» Your assignment: Output the full listing verbatim.

────────────────

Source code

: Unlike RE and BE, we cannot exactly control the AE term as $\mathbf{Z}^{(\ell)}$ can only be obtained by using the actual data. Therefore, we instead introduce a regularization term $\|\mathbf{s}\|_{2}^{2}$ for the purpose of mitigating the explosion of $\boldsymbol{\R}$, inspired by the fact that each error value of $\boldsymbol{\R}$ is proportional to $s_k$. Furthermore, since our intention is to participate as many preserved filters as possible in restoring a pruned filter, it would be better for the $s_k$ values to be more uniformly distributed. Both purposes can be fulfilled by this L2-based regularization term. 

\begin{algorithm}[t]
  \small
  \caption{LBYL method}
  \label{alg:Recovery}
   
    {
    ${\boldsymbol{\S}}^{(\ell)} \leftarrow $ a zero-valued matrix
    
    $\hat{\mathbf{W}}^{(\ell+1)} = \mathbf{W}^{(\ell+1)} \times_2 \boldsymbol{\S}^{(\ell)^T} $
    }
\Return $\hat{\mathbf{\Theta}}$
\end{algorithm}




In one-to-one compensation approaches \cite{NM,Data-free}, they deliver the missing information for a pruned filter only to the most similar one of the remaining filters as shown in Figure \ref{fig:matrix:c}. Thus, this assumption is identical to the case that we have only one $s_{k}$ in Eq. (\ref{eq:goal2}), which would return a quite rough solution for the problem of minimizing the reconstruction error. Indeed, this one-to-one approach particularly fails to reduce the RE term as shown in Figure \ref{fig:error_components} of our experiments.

────────────────

» Result of this task:
Source code

: Unlike RE and BE, we cannot exactly control the AE term as $\mathbf{Z}^{(\ell)}$ can only be obtained by using the actual data. Therefore, we instead introduce a regularization term $\|\mathbf{s}\|_{2}^{2}$ for the purpose of mitigating the explosion of $\boldsymbol{\R}$, inspired by the fact that each error value of $\boldsymbol{\R}$ is proportional to $s_k$. Furthermore, since our intention is to participate as many preserved filters as possible in restoring a pruned filter, it would be better for the $s_k$ values to be more uniformly distributed. Both purposes can be fulfilled by this L2-based regularization term. 

\begin{algorithm}[t]
  \small
  \caption{LBYL method}
  \label{alg:Recovery}
   
    {
    ${\boldsymbol{\S}}^{(\ell)} \leftarrow $ a zero-valued matrix
    
    $\hat{\mathbf{W}}^{(\ell+1)} = \mathbf{W}^{(\ell+1)} \times_2 \boldsymbol{\S}^{(\ell)^T} $
    }
\Return $\hat{\mathbf{\Theta}}$
\end{algorithm}




In one-to-one compensation approaches \cite{NM,Data-free}, they deliver the missing information for a pruned filter only to the most similar one of the remaining filters as shown in Figure \ref{fig:matrix:c}. Thus, this assumption is identical to the case that we have only one $s_{k}$ in Eq. (\ref{eq:goal2}), which would return a quite rough solution for the problem of minimizing the reconstruction error. Indeed, this one-to-one approach particularly fails to reduce the RE term as shown in Figure \ref{fig:error_components} of our experiments.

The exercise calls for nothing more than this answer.